## EXERCISE
Search the records for the string "think". Copy each line where it occurs.

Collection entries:
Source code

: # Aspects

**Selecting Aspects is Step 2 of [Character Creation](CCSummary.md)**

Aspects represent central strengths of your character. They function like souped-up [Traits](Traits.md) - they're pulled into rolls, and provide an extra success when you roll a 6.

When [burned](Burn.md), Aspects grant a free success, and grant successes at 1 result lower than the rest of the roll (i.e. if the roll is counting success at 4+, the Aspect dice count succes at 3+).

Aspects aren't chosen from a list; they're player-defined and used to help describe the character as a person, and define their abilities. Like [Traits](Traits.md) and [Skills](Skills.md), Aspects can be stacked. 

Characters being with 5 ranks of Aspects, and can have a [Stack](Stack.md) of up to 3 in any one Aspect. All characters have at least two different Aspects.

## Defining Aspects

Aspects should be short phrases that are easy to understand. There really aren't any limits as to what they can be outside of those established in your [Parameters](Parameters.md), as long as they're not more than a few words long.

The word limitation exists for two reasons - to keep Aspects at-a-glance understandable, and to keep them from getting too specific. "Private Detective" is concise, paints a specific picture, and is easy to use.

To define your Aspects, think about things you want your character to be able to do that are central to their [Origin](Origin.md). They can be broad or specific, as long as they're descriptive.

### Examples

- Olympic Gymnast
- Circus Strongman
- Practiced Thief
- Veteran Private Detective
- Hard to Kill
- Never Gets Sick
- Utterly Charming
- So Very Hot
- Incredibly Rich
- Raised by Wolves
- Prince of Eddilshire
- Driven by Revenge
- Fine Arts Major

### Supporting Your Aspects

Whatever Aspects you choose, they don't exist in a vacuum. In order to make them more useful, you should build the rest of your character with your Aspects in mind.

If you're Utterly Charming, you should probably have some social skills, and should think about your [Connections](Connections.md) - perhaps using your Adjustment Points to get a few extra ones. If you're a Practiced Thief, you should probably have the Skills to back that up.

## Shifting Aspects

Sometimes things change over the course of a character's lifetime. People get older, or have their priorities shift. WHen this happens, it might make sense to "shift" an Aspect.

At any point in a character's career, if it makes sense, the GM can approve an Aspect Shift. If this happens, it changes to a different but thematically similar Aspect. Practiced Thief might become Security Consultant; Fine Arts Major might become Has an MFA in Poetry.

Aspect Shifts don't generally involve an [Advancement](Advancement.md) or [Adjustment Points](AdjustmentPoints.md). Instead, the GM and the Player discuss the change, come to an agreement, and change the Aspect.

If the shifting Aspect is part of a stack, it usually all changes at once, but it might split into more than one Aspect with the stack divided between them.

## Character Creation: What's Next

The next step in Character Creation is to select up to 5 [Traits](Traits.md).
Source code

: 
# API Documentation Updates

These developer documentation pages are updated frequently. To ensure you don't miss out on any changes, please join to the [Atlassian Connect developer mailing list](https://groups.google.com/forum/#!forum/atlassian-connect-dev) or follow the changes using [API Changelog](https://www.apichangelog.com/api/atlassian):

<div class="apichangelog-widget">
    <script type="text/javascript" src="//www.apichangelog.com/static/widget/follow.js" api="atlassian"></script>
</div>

## EXPECTED ANSWER
To define your Aspects, think about things you want your character to be able to do that are central to their [Origin](Origin.md). They can be broad or specific, as long as they're descriptive.
If you're Utterly Charming, you should probably have some social skills, and should think about your [Connections](Connections.md) - perhaps using your Adjustment Points to get a few extra ones. If you're a Practiced Thief, you should probably have the Skills to back that up.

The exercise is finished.